Areva has posted its 2007 results, boasting an order book of almost €40 billion. France's consolidated nuclear giant, and the biggest nuclear company in the world, said it is benefiting from surging demand for nuclear power worldwide.
|Areva's Paris headquarters
The company's backlog reached €39.8 billion ($60.2 billion), up 55% on last year's figure. Sales revenue was up 9.8% to €11.9 billion ($18.0 billion) while operating income also increased a little: up 2.6% to €751 million ($1.1 billion).
Anne Lauvergeon, the company's CEO and chair of its executive board, said the company had met its targets for the year, and outlined next year's goals, which amounted to more of the same: increases in sales and backlog, increased operating income and a continuation of capital investment.
Net debt at the company increased to over €1.9 billion, but this was put down to the acquisition of South African uranium miner UraMin, which was financed by a large bank loan.
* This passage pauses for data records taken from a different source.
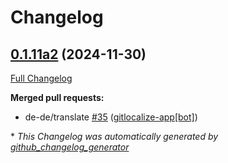 # Changelog

## [0.1.11a2](https://github.com/OpenVoiceOS/ovos-skill-parrot/tree/0.1.11a2) (2024-11-30)

[Full Changelog](https://github.com/OpenVoiceOS/ovos-skill-parrot/compare/0.1.11...0.1.11a2)

**Merged pull requests:**

- de-de/translate [\#35](https://github.com/OpenVoiceOS/ovos-skill-parrot/pull/35) ([gitlocalize-app[bot]](https://github.com/apps/gitlocalize-app))



\* *This Changelog was automatically generated by [github_changelog_generator](https://github.com/github-changelog-generator/github-changelog-generator)*
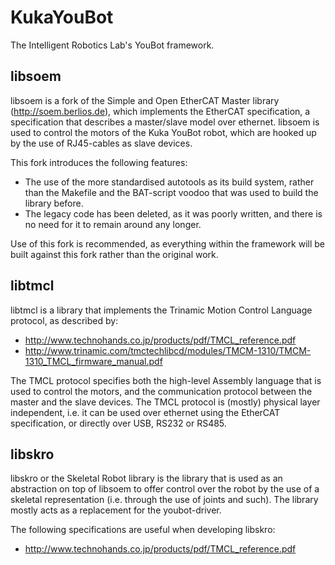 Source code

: # KukaYouBot

The Intelligent Robotics Lab's YouBot framework.

## libsoem

libsoem is a fork of the Simple and Open EtherCAT Master library
(http://soem.berlios.de), which implements the EtherCAT specification, a
specification that describes a master/slave model over ethernet. libsoem is used
to control the motors of the Kuka YouBot robot, which are hooked up by the use of
RJ45-cables as slave devices.

This fork introduces the following features:
 - The use of the more standardised autotools as its build system, rather than
   the Makefile and the BAT-script voodoo that was used to build the library
   before.
 - The legacy code has been deleted, as it was poorly written, and there is no
   need for it to remain around any longer.

Use of this fork is recommended, as everything within the framework will be
built against this fork rather than the original work. 

## libtmcl

libtmcl is a library that implements the Trinamic Motion Control Language
protocol, as described by:
 - http://www.technohands.co.jp/products/pdf/TMCL_reference.pdf
 - http://www.trinamic.com/tmctechlibcd/modules/TMCM-1310/TMCM-1310_TMCL_firmware_manual.pdf

The TMCL protocol specifies both the high-level Assembly language that is used
to control the motors, and the communication protocol between the master and the
slave devices. The TMCL protocol is (mostly) physical layer independent, i.e. it
can be used over ethernet using the EtherCAT specification, or directly over
USB, RS232 or RS485.

## libskro

libskro or the Skeletal Robot library is the library that is used as an
abstraction on top of libsoem to offer control over the robot by the use of a
skeletal representation (i.e. through the use of joints and such). The library
mostly acts as a replacement for the youbot-driver.

The following specifications are useful when developing libskro:
 - http://www.technohands.co.jp/products/pdf/TMCL_reference.pdf

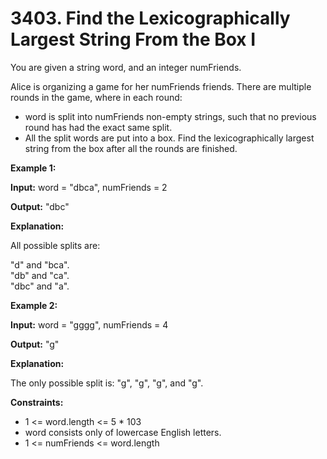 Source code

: # 3403. Find the Lexicographically Largest String From the Box I
You are given a string word, and an integer numFriends.

Alice is organizing a game for her numFriends friends. There are multiple rounds in the game, where in each round:

* word is split into numFriends non-empty strings, such that no previous round has had the exact same split.
* All the split words are put into a box.
Find the lexicographically largest string from the box after all the rounds are finished.

**Example 1:**

**Input:** word = "dbca", numFriends = 2 <br>

**Output:** "dbc" <br>

**Explanation:** 

All possible splits are:

"d" and "bca".<br>
"db" and "ca".<br>
"dbc" and "a".<br>

**Example 2:**

**Input:** word = "gggg", numFriends = 4<br>

**Output:** "g"<br>

**Explanation:** 

The only possible split is: "g", "g", "g", and "g".

 

**Constraints:**

* 1 <= word.length <= 5 * 103
* word consists only of lowercase English letters.
* 1 <= numFriends <= word.length
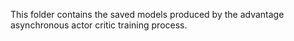 This folder contains the saved models produced by the advantage asynchronous actor critic training process.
Leading the 55% increase in backlog were the Front End, Reactors & Services, and Transmission & Distribution divisions.
The Front End section - dealing with the delivery of nuclear fuel from the uranium mining stage to the point it is used to generate power in a reactor - was led by its uranium enrichment units. A "non-recurring volume effect" in enrichment caused a sharp rise in revenue which was enough to offset extra costs in the uranium mining business unit.
The Transmission & Distribution division grew in new areas, as exemplified by a large contract for gas-cooled substations in Qatar where Areva said they were not even present a few years ago. Other large contracts which have buoyed Areva over the year have been the deal for two EPR nuclear islands for China, that for another EPR at home in France, a large nuclear fuel contract with Korea Hydro and Nuclear Power, a reprocessing (back end) contract with Italy's Sogin.
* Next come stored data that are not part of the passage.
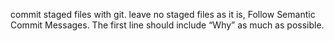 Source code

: commit staged files with git. leave no staged files as it is, Follow Semantic Commit Messages.
The first line should include “Why” as much as possible.
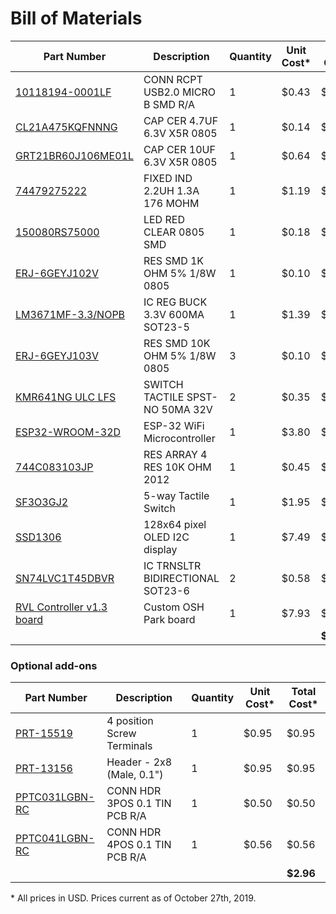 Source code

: # Bill of Materials

| Part Number | Description | Quantity | Unit Cost&ast; | Total Cost&ast; |
|-------------|-------------|----------|------|------|
| [10118194-0001LF](https://www.digikey.com/product-detail/en/amphenol-icc-fci/10118194-0001LF/609-4618-1-ND/2785382) | CONN RCPT USB2.0 MICRO B SMD R/A | 1 | $0.43 | $0.43 |
| [ CL21A475KQFNNNG](https://www.digikey.com/product-detail/en/samsung-electro-mechanics/CL21A475KQFNNNG/1276-6465-1-ND/5958093) | CAP CER 4.7UF 6.3V X5R 0805 | 1 | $0.14 | $0.14 |
| [ GRT21BR60J106ME01L](https://www.digikey.com/product-detail/en/murata-electronics/GRT21BR60J106ME01L/490-12365-1-ND/5417066) | CAP CER 10UF 6.3V X5R 0805 | 1 | $0.64 | $0.64 |
| [ 74479275222](https://www.digikey.com/product-detail/en/w-rth-elektronik/74479275222/732-9708-1-ND/5870862) | FIXED IND 2.2UH 1.3A 176 MOHM  | 1 | $1.19 | $1.19 |
| [150080RS75000](https://www.digikey.com/product-detail/en/w-rth-elektronik/150080RS75000/732-4984-1-ND/4489916) | LED RED CLEAR 0805 SMD | 1 | $0.18 | $0.18 |
| [ERJ-6GEYJ102V](https://www.digikey.com/product-detail/en/panasonic-electronic-components/ERJ-6GEYJ102V/P1-0KACT-ND/42833) | RES SMD 1K OHM 5% 1/8W 0805 | 1 | $0.10 | $0.10 |
| [LM3671MF-3.3/NOPB](https://www.digikey.com/product-detail/en/texas-instruments/LM3671MF-3.3-NOPB/LM3671MF-3.3-NOPBCT-ND/1590190) | IC REG BUCK 3.3V 600MA SOT23-5 | 1 | $1.39 | $1.39 |
| [ERJ-6GEYJ103V](https://www.digikey.com/product-detail/en/panasonic-electronic-components/ERJ-6GEYJ103V/P10KACT-ND/43118) |  	RES SMD 10K OHM 5% 1/8W 0805 | 3 | $0.10 | $0.30 |
| [KMR641NG ULC LFS](https://www.digikey.com/product-detail/en/c-k/KMR641NG-ULC-LFS/CKN10686CT-ND/6035358) | SWITCH TACTILE SPST-NO 50MA 32V | 2 | $0.35 | $0.70 |
| [ESP32-WROOM-32D](https://www.digikey.com/product-detail/en/espressif-systems/ESP32-WROOM-32D/1904-1023-1-ND/9381732) | ESP-32 WiFi Microcontroller | 1 | $3.80 | $3.80 |
| [744C083103JP](https://www.digikey.com/product-detail/en/cts-resistor-products/744C083103JP/744C083103JPCT-ND/1117754) | RES ARRAY 4 RES 10K OHM 2012 | 1 | $0.45 | $0.45 |
| [SF3O3GJ2](https://www.sparkfun.com/products/10063) | 5-way Tactile Switch | 1 | $1.95 | $1.95 |
| [SSD1306](https://www.amazon.com/gp/product/B01HHOAQ5A/) | 128x64 pixel OLED I2C display | 1 | $7.49 | $7.49 |
| [SN74LVC1T45DBVR](https://www.digikey.com/product-detail/en/texas-instruments/SN74LVC1T45DBVR/296-16843-1-ND/639459) | IC TRNSLTR BIDIRECTIONAL SOT23-6 | 2 | $0.58 | $1.16
| [RVL Controller v1.3 board](https://oshpark.com/shared_projects/HsvGJ1qx) | Custom OSH Park board | 1 | $7.93 | $7.93 |
| | | | | **$27.74** |

### Optional add-ons

| Part Number | Description | Quantity | Unit Cost&ast; | Total Cost&ast; |
|-------------|-------------|----------|------|------|
| [PRT-15519](https://www.sparkfun.com/products/15519) | 4 position Screw Terminals | 1 | $0.95 | $0.95 |
| [PRT-13156](https://www.sparkfun.com/products/13156) | Header - 2x8 (Male, 0.1") | 1 | $0.95 | $0.95 |
| [PPTC031LGBN-RC](https://www.digikey.com/product-detail/en/sullins-connector-solutions/PPTC031LGBN-RC/S5439-ND/775897) | CONN HDR 3POS 0.1 TIN PCB R/A | 1 | $0.50 | $0.50 |
| [PPTC041LGBN-RC](https://www.digikey.com/products/en?keywords=%20PPTC041LGBN-RC%20) | CONN HDR 4POS 0.1 TIN PCB R/A | 1 | $0.56 | $0.56 |
| | | | | **$2.96** |

&ast; All prices in USD. Prices current as of October 27th, 2019.
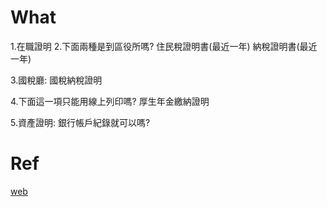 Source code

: # What

1.在職證明
2.下面兩種是到區役所嗎?
住民稅證明書(最近一年)
納稅證明書(最近一年)

3.國稅廳:
國稅納稅證明

4.下面這一項只能用線上列印嗎?
厚生年金繳納證明

5.資產證明:
銀行帳戶紀錄就可以嗎?

# Ref
[web](https://www.moj.go.jp/isa/applications/procedures/nyuukokukanri07_00130.html)

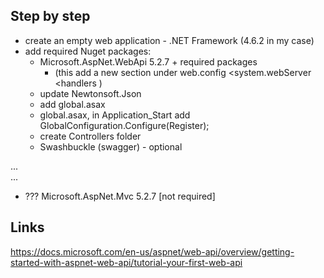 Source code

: ﻿## Step by step
- create an empty web application - .NET Framework (4.6.2 in my case)
- add required Nuget packages:
   - Microsoft.AspNet.WebApi 5.2.7 + required packages
     - (this add a new section under web.config <system.webServer <handlers )
   - update Newtonsoft.Json
   - add global.asax
   - global.asax, in Application_Start add GlobalConfiguration.Configure(Register);
   - create Controllers folder
   - Swashbuckle (swagger) - optional

...  
...  

   - ???  Microsoft.AspNet.Mvc 5.2.7   [not required]
   

## Links
https://docs.microsoft.com/en-us/aspnet/web-api/overview/getting-started-with-aspnet-web-api/tutorial-your-first-web-api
In Reactors & Services, recognizing another "additional provision" for costs of the problematic Olkiluoto 3 new-build project was the main factor in a change from 2006's loss of €420 million ($635 million) and 2007's €178 million ($269 million) loss. The project continues to limp along well behind schedule, and Areva bosses indicated some certain displeasure with the methods of customers Teollisuuden Voima Oyj (TVO) and Finnish regulators, Stuk. TVO's project manager for the new reactor, Martin Landtman, hit back with comments to YLE Uutiset: "At the moment, Areva has submitted half of the plans to us. Nuclear reactors are not built without plans, at least not in Finland."
Despite current build troubles, Areva looked ahead to series production of its reactors and presented their view of the nuclear power industry in 2030, forecasting a total installed generation capacity of 635 GWe - up from 372 GWe now. Some 344 GWe would come from new reactors, the company said, and it intended to build one third of the ones built in "accessible markets". The definition of that term is likely to exclude China, where imported nuclear technology is to be reproduced largely by state companies and India which remains excluded from international trade.
The scenario of global capacity of 635 GWe was optimistic - above the 525 GWe supposed by the International Energy Agency's World Energy Outlook alternative scenario, and also above the World Nuclear Association (WNA) reference level of 529 GWe. It remained below the International Atomic Energy Agency's high level of 691 GWe and the WNA upper scenario of 731 GWe.